Appellant filed a praecipe for writ of summons on April 13, 2016,
followed by a complaint on December 14, 2020. After Mr. Miller filed
preliminary objections, Appellant filed an amended complaint on April 20,
2021, in which he brought survival and wrongful death actions against Mr.
Miller. Appellant alleged, among other things, Mr. Miller was hired to perform
repairs on an apartment adjoining Decedent’s apartment in April 2015.
Amended Complaint, 4/20/21, at ¶¶ 4-5. According to Appellant, on April 13,
2015, Mr. Miller accessed Decedent’s apartment from the adjoining apartment J-A07034-26
in order to burglarize it. See id. at ¶¶ 5-6.1 Appellant averred Decedent
caught Mr. Miller in his apartment during the burglary, and Mr. Miller then
“violently and brutally assaulted and battered the Decedent with great force,
causing the Decedent to suffer a heart attack and to fall with great force and
violence onto the floor, causing the Decedent to sustain the personal injuries
leading to his death….” Id. at ¶ 8; see also id. at ¶¶ 6-7. Appellant conveyed
Decedent died in his apartment on April 14, 2015. Id. at ¶ 4.
After Mr. Miller’s preliminary objections were overruled, Mr. Miller filed
an answer with new matter. Therein, inter alia, Mr. Miller “denied [he]

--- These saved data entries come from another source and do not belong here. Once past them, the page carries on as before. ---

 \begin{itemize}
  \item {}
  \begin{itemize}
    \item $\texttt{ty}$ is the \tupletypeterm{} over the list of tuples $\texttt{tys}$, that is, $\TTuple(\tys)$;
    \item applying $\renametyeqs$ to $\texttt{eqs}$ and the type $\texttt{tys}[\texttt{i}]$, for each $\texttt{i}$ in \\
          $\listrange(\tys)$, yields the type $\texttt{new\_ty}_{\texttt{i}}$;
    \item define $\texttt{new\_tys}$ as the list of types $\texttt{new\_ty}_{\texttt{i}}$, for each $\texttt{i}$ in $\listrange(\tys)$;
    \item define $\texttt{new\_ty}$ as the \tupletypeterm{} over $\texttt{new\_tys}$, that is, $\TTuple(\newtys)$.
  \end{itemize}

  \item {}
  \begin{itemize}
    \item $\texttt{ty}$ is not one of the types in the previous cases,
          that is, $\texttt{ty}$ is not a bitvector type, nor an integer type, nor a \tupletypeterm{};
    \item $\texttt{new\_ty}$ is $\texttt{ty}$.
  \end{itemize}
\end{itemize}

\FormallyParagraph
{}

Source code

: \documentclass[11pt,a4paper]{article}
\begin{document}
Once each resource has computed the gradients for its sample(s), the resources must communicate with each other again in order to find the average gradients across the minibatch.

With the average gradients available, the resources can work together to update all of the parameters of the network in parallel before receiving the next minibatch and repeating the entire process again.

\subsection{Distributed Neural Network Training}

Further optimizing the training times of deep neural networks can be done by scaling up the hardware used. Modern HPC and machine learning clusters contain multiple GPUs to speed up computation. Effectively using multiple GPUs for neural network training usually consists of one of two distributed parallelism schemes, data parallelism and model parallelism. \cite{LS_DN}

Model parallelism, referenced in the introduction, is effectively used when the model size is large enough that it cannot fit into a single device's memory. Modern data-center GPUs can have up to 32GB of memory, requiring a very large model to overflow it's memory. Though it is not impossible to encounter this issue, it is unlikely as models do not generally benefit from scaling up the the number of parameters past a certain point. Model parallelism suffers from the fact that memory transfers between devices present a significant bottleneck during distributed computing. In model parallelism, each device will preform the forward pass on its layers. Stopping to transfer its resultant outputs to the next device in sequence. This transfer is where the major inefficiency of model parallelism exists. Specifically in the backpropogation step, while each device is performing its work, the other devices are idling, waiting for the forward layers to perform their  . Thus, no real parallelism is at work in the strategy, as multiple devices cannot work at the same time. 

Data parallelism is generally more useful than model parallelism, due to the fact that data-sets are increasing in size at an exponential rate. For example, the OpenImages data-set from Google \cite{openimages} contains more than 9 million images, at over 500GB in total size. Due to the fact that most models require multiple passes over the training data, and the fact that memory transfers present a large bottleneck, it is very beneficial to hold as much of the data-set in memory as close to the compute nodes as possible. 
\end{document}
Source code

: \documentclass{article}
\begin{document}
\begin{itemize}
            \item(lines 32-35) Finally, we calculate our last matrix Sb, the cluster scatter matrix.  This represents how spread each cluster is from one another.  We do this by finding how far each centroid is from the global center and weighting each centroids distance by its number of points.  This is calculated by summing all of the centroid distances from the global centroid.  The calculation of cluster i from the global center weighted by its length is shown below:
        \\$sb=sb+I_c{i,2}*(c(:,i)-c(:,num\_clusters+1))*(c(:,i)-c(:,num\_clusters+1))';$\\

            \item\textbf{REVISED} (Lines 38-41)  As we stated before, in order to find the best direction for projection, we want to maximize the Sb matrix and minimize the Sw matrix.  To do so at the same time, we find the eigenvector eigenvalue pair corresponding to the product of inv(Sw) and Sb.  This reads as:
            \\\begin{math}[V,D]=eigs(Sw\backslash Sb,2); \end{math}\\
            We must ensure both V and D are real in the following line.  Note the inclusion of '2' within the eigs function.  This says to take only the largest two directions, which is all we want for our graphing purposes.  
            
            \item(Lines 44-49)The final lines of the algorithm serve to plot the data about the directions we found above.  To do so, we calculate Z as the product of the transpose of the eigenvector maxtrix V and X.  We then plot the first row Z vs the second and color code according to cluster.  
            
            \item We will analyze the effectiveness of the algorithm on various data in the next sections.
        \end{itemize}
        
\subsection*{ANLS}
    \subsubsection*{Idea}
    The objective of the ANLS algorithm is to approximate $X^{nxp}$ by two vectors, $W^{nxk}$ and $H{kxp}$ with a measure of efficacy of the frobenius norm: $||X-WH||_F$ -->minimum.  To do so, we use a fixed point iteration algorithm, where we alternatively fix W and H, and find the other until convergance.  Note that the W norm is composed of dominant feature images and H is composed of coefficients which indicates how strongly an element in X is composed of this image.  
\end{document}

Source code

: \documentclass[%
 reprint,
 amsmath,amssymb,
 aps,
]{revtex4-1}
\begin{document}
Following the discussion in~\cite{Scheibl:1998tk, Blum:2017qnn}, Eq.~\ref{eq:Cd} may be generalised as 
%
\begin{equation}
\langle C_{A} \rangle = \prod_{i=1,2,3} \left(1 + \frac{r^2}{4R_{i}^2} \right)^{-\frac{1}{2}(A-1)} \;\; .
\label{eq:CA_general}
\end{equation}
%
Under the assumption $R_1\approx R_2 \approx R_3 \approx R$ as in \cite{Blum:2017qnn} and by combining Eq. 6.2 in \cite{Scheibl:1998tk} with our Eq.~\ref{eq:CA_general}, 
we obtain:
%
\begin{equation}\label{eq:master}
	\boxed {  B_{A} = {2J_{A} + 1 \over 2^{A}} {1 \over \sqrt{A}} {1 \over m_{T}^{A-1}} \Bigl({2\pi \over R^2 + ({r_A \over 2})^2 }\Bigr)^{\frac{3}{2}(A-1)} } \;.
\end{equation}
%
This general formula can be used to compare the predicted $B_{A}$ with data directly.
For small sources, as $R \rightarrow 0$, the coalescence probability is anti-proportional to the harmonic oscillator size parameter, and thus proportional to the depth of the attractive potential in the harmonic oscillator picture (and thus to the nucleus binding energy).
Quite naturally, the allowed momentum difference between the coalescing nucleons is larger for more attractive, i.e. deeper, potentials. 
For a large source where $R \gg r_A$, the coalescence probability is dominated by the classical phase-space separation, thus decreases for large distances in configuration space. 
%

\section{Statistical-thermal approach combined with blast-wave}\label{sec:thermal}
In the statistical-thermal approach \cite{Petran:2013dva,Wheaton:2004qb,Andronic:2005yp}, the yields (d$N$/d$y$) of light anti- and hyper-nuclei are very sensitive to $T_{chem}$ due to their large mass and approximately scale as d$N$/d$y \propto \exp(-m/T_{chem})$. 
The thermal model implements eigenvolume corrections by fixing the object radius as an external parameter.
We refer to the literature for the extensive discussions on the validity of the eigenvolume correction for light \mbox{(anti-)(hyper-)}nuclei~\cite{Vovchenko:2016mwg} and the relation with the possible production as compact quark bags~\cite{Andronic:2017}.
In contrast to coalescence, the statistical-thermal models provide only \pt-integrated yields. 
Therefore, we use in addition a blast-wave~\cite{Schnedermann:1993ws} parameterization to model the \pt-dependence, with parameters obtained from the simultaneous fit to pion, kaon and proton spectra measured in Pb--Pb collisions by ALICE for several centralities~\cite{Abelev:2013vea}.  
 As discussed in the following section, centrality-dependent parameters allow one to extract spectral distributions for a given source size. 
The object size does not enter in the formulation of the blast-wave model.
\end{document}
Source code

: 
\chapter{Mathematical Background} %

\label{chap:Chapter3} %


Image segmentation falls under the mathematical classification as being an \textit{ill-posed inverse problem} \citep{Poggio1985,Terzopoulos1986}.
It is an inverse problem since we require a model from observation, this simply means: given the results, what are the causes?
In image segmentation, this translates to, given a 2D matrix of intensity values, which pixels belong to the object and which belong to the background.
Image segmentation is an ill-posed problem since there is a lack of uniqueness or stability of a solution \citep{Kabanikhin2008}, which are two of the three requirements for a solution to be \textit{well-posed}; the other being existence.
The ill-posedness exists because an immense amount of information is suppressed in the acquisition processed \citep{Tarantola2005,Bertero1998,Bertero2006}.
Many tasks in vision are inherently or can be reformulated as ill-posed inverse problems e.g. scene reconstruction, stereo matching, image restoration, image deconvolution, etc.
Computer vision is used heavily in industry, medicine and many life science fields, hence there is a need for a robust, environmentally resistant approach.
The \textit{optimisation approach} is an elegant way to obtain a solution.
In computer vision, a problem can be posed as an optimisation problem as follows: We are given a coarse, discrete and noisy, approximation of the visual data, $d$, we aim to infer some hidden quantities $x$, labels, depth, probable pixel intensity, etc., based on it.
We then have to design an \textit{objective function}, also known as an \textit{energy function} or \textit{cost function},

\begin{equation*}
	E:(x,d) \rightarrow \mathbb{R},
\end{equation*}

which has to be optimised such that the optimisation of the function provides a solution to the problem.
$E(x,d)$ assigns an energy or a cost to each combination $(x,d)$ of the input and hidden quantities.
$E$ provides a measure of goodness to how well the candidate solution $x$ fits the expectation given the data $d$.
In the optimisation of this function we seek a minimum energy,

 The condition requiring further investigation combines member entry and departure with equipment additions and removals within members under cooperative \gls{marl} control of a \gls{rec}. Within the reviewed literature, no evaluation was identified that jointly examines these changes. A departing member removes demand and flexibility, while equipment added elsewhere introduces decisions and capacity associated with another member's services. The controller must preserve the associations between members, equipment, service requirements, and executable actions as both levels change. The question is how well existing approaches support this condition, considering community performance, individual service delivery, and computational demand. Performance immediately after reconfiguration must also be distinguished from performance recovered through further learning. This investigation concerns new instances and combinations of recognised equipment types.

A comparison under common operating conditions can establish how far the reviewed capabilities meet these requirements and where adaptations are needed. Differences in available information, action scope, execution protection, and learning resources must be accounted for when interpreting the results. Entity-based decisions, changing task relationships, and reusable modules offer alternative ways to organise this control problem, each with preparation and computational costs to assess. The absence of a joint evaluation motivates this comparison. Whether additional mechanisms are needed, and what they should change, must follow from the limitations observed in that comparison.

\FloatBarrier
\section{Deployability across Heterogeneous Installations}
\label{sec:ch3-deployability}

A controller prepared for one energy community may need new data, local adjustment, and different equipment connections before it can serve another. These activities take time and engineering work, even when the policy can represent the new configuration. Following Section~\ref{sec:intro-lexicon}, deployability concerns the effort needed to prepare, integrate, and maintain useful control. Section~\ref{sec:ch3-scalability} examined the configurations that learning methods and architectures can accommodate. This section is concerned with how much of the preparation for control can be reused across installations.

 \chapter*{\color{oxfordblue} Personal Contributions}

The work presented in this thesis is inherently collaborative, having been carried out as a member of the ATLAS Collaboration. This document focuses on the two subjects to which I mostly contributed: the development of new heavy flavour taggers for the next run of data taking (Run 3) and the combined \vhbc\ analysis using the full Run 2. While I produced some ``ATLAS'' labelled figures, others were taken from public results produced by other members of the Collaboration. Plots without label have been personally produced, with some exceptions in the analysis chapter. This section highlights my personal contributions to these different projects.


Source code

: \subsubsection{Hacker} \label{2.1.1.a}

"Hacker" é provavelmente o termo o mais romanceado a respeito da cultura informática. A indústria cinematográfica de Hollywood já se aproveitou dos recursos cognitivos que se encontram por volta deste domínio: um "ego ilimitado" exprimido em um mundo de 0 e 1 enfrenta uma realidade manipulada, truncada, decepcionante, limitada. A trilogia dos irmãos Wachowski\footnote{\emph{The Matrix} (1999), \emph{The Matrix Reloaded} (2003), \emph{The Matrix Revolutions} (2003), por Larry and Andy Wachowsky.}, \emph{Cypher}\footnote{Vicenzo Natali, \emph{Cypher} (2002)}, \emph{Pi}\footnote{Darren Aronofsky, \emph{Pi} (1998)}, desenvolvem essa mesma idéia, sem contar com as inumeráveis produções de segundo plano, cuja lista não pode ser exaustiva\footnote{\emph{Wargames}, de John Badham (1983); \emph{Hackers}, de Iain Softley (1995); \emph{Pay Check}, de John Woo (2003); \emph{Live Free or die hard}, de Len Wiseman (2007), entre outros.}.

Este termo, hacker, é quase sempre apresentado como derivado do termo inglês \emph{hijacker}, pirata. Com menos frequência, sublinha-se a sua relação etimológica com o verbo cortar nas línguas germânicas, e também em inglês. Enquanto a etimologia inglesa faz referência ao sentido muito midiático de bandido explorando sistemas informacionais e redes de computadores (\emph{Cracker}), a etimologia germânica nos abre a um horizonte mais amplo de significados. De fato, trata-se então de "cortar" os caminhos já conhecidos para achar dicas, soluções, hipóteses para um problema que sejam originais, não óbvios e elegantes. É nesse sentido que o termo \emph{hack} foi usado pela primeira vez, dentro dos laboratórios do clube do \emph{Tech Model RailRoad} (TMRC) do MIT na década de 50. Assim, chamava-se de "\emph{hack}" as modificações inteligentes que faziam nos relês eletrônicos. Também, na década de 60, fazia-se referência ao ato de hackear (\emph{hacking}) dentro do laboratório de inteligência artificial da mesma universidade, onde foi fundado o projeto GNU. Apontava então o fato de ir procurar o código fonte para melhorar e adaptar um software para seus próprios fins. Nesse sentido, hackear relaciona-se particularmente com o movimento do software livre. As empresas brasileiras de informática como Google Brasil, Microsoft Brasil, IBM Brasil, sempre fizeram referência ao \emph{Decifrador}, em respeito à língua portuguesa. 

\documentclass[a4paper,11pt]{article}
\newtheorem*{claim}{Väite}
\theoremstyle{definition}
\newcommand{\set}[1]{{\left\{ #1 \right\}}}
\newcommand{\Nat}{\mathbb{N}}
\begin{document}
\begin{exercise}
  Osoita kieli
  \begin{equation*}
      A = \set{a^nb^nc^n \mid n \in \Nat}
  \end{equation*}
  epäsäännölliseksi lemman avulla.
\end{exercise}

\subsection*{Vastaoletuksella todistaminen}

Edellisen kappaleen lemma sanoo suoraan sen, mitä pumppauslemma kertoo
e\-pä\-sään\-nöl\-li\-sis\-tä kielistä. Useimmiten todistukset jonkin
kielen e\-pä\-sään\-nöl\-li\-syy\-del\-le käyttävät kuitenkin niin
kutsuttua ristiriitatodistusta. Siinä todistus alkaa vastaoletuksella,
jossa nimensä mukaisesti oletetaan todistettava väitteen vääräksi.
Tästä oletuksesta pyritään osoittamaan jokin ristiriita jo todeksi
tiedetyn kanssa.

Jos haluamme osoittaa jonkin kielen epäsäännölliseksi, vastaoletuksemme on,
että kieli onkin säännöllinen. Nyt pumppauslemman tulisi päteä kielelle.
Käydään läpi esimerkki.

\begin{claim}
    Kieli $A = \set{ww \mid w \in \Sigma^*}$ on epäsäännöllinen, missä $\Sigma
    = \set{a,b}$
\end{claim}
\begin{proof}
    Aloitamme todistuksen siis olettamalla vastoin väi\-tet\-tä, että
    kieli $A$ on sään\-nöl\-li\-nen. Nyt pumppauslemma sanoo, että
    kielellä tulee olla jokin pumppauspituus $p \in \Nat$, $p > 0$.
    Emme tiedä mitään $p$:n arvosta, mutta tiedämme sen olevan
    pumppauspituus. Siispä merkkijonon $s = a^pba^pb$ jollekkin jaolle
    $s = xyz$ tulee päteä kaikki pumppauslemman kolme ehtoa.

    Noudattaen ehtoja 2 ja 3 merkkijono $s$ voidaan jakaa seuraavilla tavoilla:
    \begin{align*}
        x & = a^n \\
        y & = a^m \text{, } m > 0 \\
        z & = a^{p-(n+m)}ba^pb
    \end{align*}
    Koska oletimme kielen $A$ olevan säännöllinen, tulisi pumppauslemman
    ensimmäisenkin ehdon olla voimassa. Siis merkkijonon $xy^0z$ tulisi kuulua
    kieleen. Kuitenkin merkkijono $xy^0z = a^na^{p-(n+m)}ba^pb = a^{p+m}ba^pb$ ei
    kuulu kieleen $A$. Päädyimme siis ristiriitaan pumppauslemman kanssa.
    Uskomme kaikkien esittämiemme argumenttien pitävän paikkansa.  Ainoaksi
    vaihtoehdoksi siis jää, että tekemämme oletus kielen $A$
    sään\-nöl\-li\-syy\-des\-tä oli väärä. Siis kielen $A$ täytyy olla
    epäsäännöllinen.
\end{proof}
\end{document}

accesse[d] Decedent’s apartment while Decedent was living.” Answer,
3/8/22, at ¶¶ 11, 14. In Mr. Miller’s new matter, he alleged Decedent died of
natural causes, and claimed Appellant possesses an autopsy report confirming
that evidence of gross external trauma was absent; Decedent’s body lacked
significant identified external or internal trauma; no additional significant
trauma or somatic disease contributed significantly to Decedent’s death; and
Decedent died as a result of arteriosclerotic coronary vascular disease. Id. at
¶¶ 30-34. Appellant thereafter filed a reply to Mr. Miller’s new matter.
On January 12, 2024, the trial court entered an order setting forth the
following deadlines: Written [d]iscovery completed by March 29, 2024[;]
____________________________________________
1 Confusingly, other allegations in the amended complaint suggest the purported burglary occurred on April 14, 2015. Amended Complaint at ¶¶ 4, 5, 16.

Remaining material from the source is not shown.